Noisy matrix decomposition via convex relaxation: Optimal rates in high dimensions (1102.4807v3)

Abstract: We analyze a class of estimators based on convex relaxation for solving high-dimensional matrix decomposition problems. The observations are noisy realizations of a linear transformation $\mathfrak{X}$ of the sum of an approximately) low rank matrix $\Theta^\star$ with a second matrix $\Gamma^\star$ endowed with a complementary form of low-dimensional structure; this set-up includes many statistical models of interest, including factor analysis, multi-task regression, and robust covariance estimation. We derive a general theorem that bounds the Frobenius norm error for an estimate of the pair $(\Theta^\star, \Gamma^\star)$ obtained by solving a convex optimization problem that combines the nuclear norm with a general decomposable regularizer. Our results utilize a "spikiness" condition that is related to but milder than singular vector incoherence. We specialize our general result to two cases that have been studied in past work: low rank plus an entrywise sparse matrix, and low rank plus a columnwise sparse matrix. For both models, our theory yields non-asymptotic Frobenius error bounds for both deterministic and stochastic noise matrices, and applies to matrices $\Theta^\star$ that can be exactly or approximately low rank, and matrices $\Gamma^\star$ that can be exactly or approximately sparse. Moreover, for the case of stochastic noise matrices and the identity observation operator, we establish matching lower bounds on the minimax error. The sharpness of our predictions is confirmed by numerical simulations.

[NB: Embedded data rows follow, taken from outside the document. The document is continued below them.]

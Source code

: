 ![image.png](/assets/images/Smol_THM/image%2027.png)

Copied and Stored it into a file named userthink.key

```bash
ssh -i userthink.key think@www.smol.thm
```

• The paper presents a convex optimization framework for noisy matrix decomposition that achieves optimal non-asymptotic Frobenius error bounds.
• It leverages a spikiness condition to relax singular vector incoherence requirements, broadening its applicability to low-rank and sparse models.
• Numerical simulations validate the theoretical predictions, underscoring its potential in robust covariance estimation and multi-task regression.

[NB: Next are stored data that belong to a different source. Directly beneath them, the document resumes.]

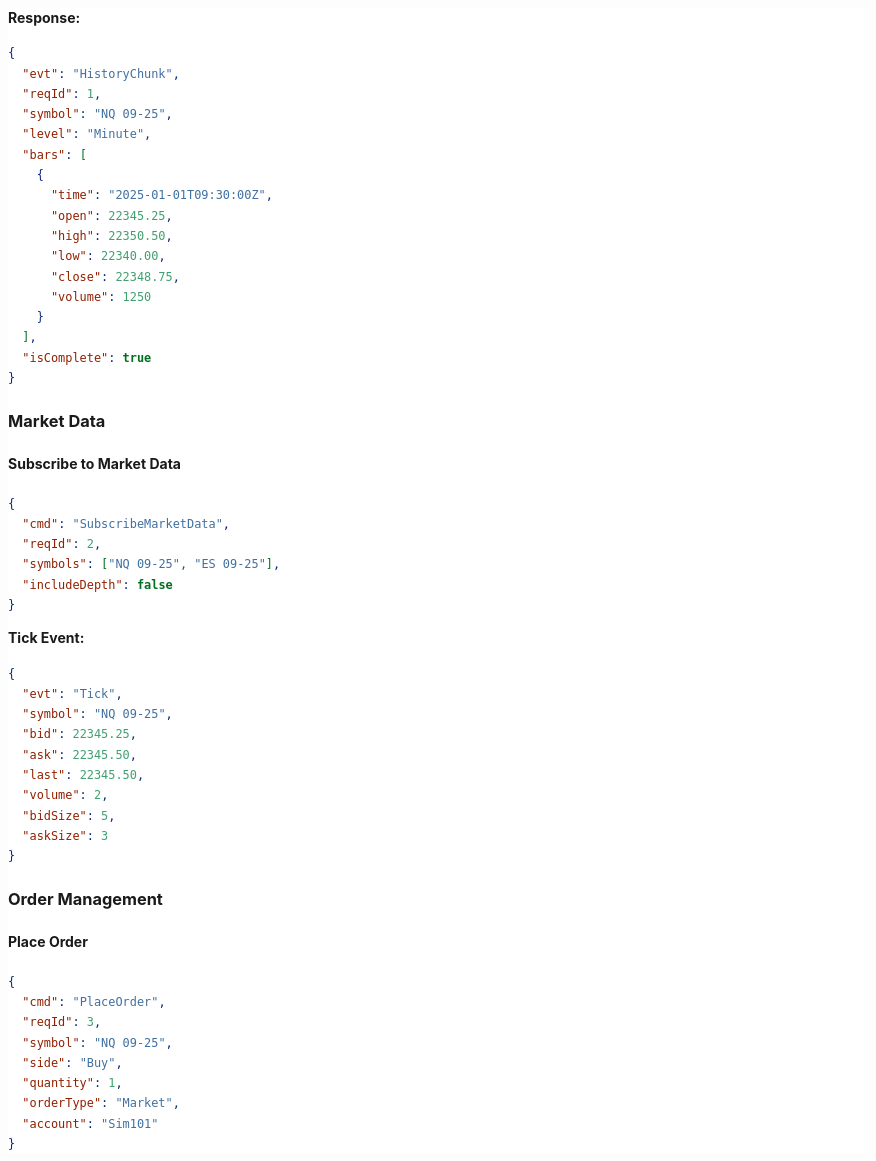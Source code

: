 **Response:**
```json
{
  "evt": "HistoryChunk",
  "reqId": 1,
  "symbol": "NQ 09-25",
  "level": "Minute",
  "bars": [
    {
      "time": "2025-01-01T09:30:00Z",
      "open": 22345.25,
      "high": 22350.50,
      "low": 22340.00,
      "close": 22348.75,
      "volume": 1250
    }
  ],
  "isComplete": true
}
```

### Market Data

#### Subscribe to Market Data
```json
{
  "cmd": "SubscribeMarketData",
  "reqId": 2,
  "symbols": ["NQ 09-25", "ES 09-25"],
  "includeDepth": false
}
```

**Tick Event:**
```json
{
  "evt": "Tick",
  "symbol": "NQ 09-25",
  "bid": 22345.25,
  "ask": 22345.50,
  "last": 22345.50,
  "volume": 2,
  "bidSize": 5,
  "askSize": 3
}
```

### Order Management

#### Place Order
```json
{
  "cmd": "PlaceOrder",
  "reqId": 3,
  "symbol": "NQ 09-25",
  "side": "Buy",
  "quantity": 1,
  "orderType": "Market",
  "account": "Sim101"
}
```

Noisy Matrix Decomposition via Convex Relaxation: Optimal Rates in High Dimensions

The paper under discussion presents a sophisticated analysis of a class of convex relaxation estimators designed for tackling high-dimensional noisy matrix decomposition problems. This research is relevant for a broad spectrum of statistical models, such as factor analysis, multi-task regression, and robust covariance estimation. The core problem involves decomposing a matrix $Y$ into the sum of a low-rank matrix $\Theta^\star$ and another matrix $\Gamma^\star$ that possesses a complementary low-dimensional structure.

Theoretical Contributions

A significant contribution of this paper is the derivation of an upper bound on the Frobenius norm error for the estimated pair $(\Theta^\star, \Gamma^\star)$ obtained through a convex optimization model coupling the nuclear norm with a decomposable regularizer. The authors impose a "spikiness" condition, which is a milder variant of singular vector incoherence, to achieve these error bounds. Notably, they specialize their outcomes to include scenarios previously explored: low rank with entrywise sparsity and low rank with columnwise sparsity. These scenarios are vital as they extend the applicability of matrix decomposition techniques to both exactly and approximately low-rank and sparse matrices, under deterministic and stochastic noise conditions.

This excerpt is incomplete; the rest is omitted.